RECORDS PROVIDED Block Start
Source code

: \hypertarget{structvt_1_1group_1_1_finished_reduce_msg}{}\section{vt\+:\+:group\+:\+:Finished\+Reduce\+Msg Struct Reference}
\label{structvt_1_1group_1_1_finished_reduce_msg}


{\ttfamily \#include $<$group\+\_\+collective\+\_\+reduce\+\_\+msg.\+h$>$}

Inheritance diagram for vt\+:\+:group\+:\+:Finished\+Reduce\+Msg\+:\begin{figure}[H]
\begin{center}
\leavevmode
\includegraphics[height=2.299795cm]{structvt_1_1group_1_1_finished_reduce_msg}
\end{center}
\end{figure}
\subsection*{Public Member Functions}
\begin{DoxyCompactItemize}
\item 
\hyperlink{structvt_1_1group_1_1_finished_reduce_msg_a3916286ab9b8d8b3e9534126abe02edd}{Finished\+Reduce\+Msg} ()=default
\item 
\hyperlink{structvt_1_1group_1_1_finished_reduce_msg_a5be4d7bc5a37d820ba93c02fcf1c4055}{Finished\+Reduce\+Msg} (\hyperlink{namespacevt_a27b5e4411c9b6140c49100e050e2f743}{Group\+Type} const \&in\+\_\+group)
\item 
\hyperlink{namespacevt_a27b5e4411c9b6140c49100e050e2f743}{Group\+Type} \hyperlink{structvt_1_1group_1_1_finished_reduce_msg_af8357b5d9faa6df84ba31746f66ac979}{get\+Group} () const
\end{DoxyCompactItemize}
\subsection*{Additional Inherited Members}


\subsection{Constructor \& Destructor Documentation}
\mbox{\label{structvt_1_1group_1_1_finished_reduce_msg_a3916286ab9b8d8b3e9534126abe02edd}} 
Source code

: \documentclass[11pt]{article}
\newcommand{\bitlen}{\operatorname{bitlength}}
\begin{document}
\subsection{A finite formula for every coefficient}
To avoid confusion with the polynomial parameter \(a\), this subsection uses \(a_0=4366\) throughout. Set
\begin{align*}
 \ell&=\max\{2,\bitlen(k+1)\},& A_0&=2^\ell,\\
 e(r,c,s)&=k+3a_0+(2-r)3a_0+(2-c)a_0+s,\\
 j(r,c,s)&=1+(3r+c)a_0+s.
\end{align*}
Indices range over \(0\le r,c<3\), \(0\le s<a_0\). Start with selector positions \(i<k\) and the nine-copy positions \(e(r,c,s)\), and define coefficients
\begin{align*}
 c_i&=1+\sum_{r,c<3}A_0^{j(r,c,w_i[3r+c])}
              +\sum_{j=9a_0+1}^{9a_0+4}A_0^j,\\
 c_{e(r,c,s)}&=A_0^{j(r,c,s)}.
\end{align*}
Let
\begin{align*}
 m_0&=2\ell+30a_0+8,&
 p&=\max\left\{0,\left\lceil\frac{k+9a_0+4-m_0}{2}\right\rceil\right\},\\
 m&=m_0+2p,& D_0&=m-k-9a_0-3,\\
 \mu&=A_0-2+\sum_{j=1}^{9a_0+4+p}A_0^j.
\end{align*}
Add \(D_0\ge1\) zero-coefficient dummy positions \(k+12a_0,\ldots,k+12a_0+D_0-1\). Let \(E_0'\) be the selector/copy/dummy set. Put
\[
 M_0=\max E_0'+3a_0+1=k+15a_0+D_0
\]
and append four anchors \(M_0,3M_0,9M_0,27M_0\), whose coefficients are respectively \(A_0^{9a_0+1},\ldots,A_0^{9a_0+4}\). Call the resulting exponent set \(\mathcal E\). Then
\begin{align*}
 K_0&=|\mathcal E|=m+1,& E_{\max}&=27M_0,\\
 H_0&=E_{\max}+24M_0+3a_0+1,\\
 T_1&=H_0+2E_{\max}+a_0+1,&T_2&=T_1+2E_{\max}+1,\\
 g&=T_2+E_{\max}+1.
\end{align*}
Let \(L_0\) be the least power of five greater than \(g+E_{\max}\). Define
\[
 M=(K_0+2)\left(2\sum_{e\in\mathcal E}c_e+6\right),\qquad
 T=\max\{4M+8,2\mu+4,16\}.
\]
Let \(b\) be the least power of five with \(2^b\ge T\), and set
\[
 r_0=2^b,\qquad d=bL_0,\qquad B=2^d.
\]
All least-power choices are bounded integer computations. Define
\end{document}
RECORDS PROVIDED Block End
* **AIM OF THE EXERCISE**
Working from the listing above, give it again word for word.

* **SOLUTION FOR THIS TASK**
Source code

: \hypertarget{structvt_1_1group_1_1_finished_reduce_msg}{}\section{vt\+:\+:group\+:\+:Finished\+Reduce\+Msg Struct Reference}
\label{structvt_1_1group_1_1_finished_reduce_msg}


{\ttfamily \#include $<$group\+\_\+collective\+\_\+reduce\+\_\+msg.\+h$>$}

Inheritance diagram for vt\+:\+:group\+:\+:Finished\+Reduce\+Msg\+:\begin{figure}[H]
\begin{center}
\leavevmode
\includegraphics[height=2.299795cm]{structvt_1_1group_1_1_finished_reduce_msg}
\end{center}
\end{figure}
\subsection*{Public Member Functions}
\begin{DoxyCompactItemize}
\item 
\hyperlink{structvt_1_1group_1_1_finished_reduce_msg_a3916286ab9b8d8b3e9534126abe02edd}{Finished\+Reduce\+Msg} ()=default
\item 
\hyperlink{structvt_1_1group_1_1_finished_reduce_msg_a5be4d7bc5a37d820ba93c02fcf1c4055}{Finished\+Reduce\+Msg} (\hyperlink{namespacevt_a27b5e4411c9b6140c49100e050e2f743}{Group\+Type} const \&in\+\_\+group)
\item 
\hyperlink{namespacevt_a27b5e4411c9b6140c49100e050e2f743}{Group\+Type} \hyperlink{structvt_1_1group_1_1_finished_reduce_msg_af8357b5d9faa6df84ba31746f66ac979}{get\+Group} () const
\end{DoxyCompactItemize}
\subsection*{Additional Inherited Members}


\subsection{Constructor \& Destructor Documentation}
\mbox{\label{structvt_1_1group_1_1_finished_reduce_msg_a3916286ab9b8d8b3e9534126abe02edd}} 
Source code

: \documentclass[11pt]{article}
\newcommand{\bitlen}{\operatorname{bitlength}}
\begin{document}
\subsection{A finite formula for every coefficient}
To avoid confusion with the polynomial parameter \(a\), this subsection uses \(a_0=4366\) throughout. Set
\begin{align*}
 \ell&=\max\{2,\bitlen(k+1)\},& A_0&=2^\ell,\\
 e(r,c,s)&=k+3a_0+(2-r)3a_0+(2-c)a_0+s,\\
 j(r,c,s)&=1+(3r+c)a_0+s.
\end{align*}
Indices range over \(0\le r,c<3\), \(0\le s<a_0\). Start with selector positions \(i<k\) and the nine-copy positions \(e(r,c,s)\), and define coefficients
\begin{align*}
 c_i&=1+\sum_{r,c<3}A_0^{j(r,c,w_i[3r+c])}
              +\sum_{j=9a_0+1}^{9a_0+4}A_0^j,\\
 c_{e(r,c,s)}&=A_0^{j(r,c,s)}.
\end{align*}
Let
\begin{align*}
 m_0&=2\ell+30a_0+8,&
 p&=\max\left\{0,\left\lceil\frac{k+9a_0+4-m_0}{2}\right\rceil\right\},\\
 m&=m_0+2p,& D_0&=m-k-9a_0-3,\\
 \mu&=A_0-2+\sum_{j=1}^{9a_0+4+p}A_0^j.
\end{align*}
Add \(D_0\ge1\) zero-coefficient dummy positions \(k+12a_0,\ldots,k+12a_0+D_0-1\). Let \(E_0'\) be the selector/copy/dummy set. Put
\[
 M_0=\max E_0'+3a_0+1=k+15a_0+D_0
\]
and append four anchors \(M_0,3M_0,9M_0,27M_0\), whose coefficients are respectively \(A_0^{9a_0+1},\ldots,A_0^{9a_0+4}\). Call the resulting exponent set \(\mathcal E\). Then
\begin{align*}
 K_0&=|\mathcal E|=m+1,& E_{\max}&=27M_0,\\
 H_0&=E_{\max}+24M_0+3a_0+1,\\
 T_1&=H_0+2E_{\max}+a_0+1,&T_2&=T_1+2E_{\max}+1,\\
 g&=T_2+E_{\max}+1.
\end{align*}
Let \(L_0\) be the least power of five greater than \(g+E_{\max}\). Define
\[
 M=(K_0+2)\left(2\sum_{e\in\mathcal E}c_e+6\right),\qquad
 T=\max\{4M+8,2\mu+4,16\}.
\]
Let \(b\) be the least power of five with \(2^b\ge T\), and set
\[
 r_0=2^b,\qquad d=bL_0,\qquad B=2^d.
\]
All least-power choices are bounded integer computations. Define
\end{document}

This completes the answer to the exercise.